Beyond KPIs: Why Great Leaders Need a North Star
Most leadership teams know what they want to achieve. They have ambitious goals for growth, profitability, market share, and other business outcomes. However, these are KPI goals, specific outcomes. They don’t tell leaders where to focus every day. They define success, but they don't tell leaders what needs to improve to achieve it.
At the halfway point of the year, leadership teams naturally begin asking whether they're on track with the goals they set back in January. When the answers aren't clear, the instinct is often to push harder, move faster, or increase accountability.
There’s this temptation to tell everyone to “play smarter, not harder!” But what does that really even mean?
We’ve been seeing this consistently this year: most often, leaders simply aren't working from the same understanding of what it means to be on track.
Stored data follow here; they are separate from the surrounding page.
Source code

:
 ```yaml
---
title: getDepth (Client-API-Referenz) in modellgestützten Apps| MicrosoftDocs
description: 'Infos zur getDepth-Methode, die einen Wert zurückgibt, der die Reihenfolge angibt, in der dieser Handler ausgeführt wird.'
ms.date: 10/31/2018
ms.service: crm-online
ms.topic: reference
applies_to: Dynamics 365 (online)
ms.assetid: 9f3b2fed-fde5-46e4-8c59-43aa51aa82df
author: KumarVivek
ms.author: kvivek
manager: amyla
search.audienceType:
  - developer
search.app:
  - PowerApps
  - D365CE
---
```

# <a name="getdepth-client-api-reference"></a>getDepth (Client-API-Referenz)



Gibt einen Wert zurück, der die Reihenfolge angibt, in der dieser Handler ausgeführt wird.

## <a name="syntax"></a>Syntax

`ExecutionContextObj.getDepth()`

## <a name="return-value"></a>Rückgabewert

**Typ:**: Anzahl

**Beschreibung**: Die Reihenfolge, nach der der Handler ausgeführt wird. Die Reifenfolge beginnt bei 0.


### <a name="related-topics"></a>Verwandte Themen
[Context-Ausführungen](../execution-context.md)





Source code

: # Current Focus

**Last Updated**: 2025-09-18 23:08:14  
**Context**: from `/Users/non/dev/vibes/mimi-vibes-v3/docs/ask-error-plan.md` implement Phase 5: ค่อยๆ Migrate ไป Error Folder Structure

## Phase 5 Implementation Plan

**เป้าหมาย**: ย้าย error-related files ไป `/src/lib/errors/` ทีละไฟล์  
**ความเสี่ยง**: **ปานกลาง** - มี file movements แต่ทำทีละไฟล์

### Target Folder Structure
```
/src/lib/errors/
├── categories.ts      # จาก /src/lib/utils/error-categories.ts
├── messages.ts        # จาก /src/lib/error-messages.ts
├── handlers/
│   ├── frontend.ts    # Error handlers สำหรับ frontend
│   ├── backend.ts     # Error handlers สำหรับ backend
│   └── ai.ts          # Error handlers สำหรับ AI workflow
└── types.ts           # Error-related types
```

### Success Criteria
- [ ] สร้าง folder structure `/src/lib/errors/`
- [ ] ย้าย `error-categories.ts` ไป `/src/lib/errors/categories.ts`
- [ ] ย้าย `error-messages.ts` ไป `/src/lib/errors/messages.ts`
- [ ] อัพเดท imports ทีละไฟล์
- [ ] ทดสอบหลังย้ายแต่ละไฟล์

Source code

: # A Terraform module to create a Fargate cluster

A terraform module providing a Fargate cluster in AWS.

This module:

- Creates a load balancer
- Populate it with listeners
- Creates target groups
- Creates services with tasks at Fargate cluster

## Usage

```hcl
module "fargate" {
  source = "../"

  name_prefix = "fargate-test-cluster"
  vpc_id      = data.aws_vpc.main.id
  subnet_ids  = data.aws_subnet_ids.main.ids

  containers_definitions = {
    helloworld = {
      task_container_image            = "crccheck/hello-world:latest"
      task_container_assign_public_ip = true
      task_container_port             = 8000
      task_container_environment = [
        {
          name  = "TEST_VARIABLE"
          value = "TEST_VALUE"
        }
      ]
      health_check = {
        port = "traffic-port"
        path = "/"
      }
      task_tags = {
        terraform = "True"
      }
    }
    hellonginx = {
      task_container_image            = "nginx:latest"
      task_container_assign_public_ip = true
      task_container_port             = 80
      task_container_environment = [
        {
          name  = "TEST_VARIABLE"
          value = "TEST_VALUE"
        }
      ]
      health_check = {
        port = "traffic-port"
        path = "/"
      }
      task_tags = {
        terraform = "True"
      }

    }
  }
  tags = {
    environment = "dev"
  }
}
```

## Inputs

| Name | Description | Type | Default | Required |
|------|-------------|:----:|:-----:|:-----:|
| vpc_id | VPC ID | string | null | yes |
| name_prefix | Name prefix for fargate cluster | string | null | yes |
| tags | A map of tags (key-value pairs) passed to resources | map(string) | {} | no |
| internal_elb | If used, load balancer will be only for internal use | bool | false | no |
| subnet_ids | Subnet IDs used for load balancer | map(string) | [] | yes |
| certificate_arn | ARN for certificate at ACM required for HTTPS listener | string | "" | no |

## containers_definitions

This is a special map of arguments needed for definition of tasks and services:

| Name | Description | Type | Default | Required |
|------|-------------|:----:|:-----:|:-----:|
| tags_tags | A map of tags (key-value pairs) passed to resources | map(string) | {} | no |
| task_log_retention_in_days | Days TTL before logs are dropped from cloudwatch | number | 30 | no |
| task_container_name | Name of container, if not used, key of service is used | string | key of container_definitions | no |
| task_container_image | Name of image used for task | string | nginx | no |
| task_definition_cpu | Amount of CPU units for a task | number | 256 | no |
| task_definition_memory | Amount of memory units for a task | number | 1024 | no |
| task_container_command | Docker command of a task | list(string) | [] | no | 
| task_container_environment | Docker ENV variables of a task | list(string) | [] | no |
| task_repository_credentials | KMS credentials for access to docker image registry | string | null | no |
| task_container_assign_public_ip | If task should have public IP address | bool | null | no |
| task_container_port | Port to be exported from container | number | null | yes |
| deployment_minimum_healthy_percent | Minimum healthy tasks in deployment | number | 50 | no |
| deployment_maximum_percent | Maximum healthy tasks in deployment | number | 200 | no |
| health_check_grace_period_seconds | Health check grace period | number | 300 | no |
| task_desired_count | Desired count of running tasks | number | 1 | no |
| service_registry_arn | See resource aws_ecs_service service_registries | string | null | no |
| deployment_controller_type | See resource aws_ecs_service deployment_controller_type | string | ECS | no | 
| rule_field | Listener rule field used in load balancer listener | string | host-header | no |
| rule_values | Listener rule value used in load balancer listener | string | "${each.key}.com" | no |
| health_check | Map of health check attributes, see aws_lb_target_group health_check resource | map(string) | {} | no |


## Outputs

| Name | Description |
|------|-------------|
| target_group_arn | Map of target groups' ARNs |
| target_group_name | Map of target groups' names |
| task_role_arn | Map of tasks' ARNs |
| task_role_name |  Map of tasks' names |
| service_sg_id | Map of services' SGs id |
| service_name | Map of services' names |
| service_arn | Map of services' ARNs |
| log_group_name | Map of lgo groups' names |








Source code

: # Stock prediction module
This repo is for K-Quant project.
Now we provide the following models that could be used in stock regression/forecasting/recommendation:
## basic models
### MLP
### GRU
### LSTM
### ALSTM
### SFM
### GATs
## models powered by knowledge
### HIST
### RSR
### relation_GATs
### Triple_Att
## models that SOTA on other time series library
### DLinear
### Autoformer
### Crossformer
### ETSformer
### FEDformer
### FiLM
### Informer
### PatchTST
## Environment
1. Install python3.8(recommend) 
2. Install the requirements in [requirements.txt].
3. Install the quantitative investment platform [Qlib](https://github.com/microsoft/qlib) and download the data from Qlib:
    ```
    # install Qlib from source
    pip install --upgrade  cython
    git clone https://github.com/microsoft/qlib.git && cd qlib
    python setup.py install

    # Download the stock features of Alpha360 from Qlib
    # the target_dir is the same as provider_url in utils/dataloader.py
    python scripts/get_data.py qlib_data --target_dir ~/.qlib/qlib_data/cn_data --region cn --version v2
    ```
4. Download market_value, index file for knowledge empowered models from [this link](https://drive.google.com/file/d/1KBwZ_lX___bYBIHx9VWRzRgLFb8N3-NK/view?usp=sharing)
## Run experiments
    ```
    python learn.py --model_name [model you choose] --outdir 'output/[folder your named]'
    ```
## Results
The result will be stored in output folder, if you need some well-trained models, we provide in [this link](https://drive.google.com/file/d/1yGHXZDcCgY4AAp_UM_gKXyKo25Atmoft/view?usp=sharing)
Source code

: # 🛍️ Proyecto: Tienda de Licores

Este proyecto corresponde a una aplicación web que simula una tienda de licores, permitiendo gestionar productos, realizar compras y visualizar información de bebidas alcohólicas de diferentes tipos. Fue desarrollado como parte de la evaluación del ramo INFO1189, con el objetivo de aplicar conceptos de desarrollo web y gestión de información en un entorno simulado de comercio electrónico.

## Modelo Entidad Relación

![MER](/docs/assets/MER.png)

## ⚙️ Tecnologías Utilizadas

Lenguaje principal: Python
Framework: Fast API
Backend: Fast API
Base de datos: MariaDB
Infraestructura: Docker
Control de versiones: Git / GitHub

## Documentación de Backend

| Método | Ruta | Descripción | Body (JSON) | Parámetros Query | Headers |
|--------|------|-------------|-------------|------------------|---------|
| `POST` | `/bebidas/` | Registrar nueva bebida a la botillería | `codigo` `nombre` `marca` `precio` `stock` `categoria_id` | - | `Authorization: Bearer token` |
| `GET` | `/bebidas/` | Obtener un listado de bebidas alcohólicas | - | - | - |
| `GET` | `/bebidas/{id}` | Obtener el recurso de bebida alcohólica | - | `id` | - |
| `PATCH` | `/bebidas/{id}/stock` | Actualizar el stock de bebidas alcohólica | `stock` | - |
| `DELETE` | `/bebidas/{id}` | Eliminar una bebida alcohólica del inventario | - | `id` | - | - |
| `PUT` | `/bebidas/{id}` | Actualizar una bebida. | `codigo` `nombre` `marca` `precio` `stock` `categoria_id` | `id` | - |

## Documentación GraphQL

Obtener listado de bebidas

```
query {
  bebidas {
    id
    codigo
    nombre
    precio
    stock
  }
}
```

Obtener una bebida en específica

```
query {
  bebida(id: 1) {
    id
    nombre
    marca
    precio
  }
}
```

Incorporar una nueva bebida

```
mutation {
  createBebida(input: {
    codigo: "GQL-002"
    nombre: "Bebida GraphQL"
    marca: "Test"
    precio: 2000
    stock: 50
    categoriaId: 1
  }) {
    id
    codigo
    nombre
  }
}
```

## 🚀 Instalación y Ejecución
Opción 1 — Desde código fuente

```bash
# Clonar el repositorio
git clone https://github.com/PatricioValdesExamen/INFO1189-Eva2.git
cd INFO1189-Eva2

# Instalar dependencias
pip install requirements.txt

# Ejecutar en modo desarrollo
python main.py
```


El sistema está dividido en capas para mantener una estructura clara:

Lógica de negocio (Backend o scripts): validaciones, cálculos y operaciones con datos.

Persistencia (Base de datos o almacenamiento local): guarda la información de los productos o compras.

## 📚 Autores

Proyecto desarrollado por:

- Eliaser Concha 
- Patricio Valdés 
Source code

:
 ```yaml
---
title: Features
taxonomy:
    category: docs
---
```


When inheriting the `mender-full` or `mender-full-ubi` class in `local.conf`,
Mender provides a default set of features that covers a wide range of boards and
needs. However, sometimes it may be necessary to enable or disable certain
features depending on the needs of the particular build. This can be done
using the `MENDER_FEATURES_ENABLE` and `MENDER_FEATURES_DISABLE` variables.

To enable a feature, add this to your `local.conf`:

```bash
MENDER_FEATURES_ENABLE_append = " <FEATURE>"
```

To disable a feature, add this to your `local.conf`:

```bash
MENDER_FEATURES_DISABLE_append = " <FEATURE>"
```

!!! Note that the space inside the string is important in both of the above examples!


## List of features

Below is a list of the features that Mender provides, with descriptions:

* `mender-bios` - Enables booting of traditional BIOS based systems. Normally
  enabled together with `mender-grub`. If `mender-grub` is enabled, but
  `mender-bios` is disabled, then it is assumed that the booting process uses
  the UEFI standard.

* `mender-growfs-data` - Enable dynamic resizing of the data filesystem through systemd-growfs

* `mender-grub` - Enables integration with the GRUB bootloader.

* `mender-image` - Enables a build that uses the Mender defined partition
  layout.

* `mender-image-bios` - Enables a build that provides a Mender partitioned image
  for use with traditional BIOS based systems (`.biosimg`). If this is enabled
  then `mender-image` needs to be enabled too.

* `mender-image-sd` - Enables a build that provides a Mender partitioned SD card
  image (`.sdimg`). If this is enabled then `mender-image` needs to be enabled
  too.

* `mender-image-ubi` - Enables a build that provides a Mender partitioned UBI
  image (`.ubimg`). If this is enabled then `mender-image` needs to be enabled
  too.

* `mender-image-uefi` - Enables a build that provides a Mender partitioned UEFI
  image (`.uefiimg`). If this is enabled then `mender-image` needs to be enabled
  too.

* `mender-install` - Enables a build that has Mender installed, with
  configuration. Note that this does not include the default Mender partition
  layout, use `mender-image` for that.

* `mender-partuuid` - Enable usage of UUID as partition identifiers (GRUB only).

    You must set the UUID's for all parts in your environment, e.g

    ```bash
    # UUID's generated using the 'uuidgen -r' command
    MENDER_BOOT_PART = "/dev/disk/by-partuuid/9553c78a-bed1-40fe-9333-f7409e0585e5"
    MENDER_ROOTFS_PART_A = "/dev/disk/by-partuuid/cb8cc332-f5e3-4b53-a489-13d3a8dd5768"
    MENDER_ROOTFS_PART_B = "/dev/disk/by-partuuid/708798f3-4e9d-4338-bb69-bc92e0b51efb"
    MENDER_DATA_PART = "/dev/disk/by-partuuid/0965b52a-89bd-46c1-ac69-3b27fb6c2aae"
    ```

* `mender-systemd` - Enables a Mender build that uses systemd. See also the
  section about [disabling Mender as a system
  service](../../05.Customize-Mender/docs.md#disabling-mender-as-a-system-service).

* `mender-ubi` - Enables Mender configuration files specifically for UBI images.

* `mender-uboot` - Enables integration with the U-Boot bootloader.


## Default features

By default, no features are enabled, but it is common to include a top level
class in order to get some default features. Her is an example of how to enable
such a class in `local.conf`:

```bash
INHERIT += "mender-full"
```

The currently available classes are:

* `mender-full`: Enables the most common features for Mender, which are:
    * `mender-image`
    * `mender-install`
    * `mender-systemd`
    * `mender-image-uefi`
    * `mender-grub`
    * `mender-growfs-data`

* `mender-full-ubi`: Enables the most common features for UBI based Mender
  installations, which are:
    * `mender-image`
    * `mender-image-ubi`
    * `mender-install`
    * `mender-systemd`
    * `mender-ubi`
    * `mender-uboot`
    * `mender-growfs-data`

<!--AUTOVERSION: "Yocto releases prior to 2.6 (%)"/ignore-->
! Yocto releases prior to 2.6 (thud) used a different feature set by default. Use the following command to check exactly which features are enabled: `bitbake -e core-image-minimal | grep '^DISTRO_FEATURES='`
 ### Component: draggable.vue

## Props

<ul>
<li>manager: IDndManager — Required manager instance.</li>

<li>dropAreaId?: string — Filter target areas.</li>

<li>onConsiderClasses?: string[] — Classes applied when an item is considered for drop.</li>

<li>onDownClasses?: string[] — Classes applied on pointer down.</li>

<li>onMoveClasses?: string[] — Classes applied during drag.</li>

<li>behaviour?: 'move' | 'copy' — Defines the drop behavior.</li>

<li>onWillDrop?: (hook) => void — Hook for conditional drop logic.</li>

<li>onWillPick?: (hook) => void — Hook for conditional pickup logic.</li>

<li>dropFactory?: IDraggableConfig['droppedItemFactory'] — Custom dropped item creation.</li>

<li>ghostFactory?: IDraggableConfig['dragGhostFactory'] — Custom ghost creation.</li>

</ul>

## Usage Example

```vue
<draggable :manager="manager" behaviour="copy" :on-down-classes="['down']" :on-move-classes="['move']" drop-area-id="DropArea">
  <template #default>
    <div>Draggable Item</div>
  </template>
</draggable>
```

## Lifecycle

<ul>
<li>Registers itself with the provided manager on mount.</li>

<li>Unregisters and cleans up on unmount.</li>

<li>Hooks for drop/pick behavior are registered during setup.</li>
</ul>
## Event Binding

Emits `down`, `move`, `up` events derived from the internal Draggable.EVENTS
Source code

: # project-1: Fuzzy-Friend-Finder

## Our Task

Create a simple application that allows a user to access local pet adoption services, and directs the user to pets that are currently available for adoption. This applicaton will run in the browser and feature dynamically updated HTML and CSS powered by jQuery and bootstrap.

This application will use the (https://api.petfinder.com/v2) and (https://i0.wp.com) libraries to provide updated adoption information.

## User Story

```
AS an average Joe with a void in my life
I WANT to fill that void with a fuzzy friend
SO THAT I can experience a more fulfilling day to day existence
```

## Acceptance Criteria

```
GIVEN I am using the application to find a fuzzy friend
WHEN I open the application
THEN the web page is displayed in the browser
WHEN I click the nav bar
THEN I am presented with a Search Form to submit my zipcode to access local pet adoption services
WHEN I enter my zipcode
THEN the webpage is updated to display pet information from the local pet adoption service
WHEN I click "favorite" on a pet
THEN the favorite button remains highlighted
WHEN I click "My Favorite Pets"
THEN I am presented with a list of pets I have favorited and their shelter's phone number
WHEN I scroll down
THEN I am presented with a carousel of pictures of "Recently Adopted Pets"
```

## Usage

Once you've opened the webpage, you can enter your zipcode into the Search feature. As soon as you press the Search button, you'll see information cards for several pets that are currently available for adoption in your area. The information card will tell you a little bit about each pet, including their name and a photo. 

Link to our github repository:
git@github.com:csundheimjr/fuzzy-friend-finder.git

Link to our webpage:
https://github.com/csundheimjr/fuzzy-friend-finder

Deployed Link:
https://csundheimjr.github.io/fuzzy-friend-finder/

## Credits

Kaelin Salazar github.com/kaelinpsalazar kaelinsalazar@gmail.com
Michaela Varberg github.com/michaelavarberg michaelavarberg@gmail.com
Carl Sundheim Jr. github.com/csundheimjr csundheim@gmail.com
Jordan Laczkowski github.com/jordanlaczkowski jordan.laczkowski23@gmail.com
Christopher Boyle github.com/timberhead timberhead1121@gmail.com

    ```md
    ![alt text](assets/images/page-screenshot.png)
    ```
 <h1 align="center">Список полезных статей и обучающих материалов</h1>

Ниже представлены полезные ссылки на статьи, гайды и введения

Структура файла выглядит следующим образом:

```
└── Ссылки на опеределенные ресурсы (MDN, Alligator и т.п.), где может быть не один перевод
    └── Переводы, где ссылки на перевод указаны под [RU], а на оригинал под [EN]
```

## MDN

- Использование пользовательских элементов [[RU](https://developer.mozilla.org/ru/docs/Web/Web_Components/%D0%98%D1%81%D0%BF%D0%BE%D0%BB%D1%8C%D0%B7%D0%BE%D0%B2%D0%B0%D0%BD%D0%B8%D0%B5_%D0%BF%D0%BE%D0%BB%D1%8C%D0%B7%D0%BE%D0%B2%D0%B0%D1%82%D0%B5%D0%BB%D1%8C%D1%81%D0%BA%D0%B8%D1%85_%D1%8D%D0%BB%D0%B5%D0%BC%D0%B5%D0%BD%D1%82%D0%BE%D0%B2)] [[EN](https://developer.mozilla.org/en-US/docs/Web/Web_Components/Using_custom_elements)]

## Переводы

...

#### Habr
They don’t know what lever to pull to reach those KPI goals because they don’t have a North Star.
We define that as a guiding principle that helps teams make aligned decisions. The North Star drives decision making and aligns business units beyond the revenue goal.
Winning Metrics vs. On-Track Metrics
Revenue growth, profitability, market share, and other business outcomes are important. They tell leaders whether they've achieved what they set out to accomplish.
Where we see leadership teams struggle is assuming those outcomes are enough to keep everyone aligned. By the time those numbers appear on a dashboard, they've already been shaped by months of decisions, conversations, and tradeoffs. The dashboard tells you where you've landed. It doesn't tell you what deserves your attention next.
It’s not a real strategy, it’s the outcome.
Leadership teams also need to be clear about the tactics and tradeoffs that will make achieving these KPI goals more likely. Otherwise, people can agree on the destination while making very different decisions about how to get there.
The Role of a North Star
A North Star shifts the conversation from “get these outcomes at whatever cost” to providing a clear pathway on how to get there, regardless of job function.
Rather than focusing only on where the organization wants to go, it keeps everyone focused on the work that will make the desired outcomes more likely. It becomes the filter leaders use when priorities compete and difficult tradeoffs have to be made.
The reality is, the CEO isn’t always in the room. So how should the leadership team prioritize and collaborate across business units, if their only goal is “increase revenue by 20%”? It’s all too easy for organizations to drift in different directions when each function is optimizing for its own priorities.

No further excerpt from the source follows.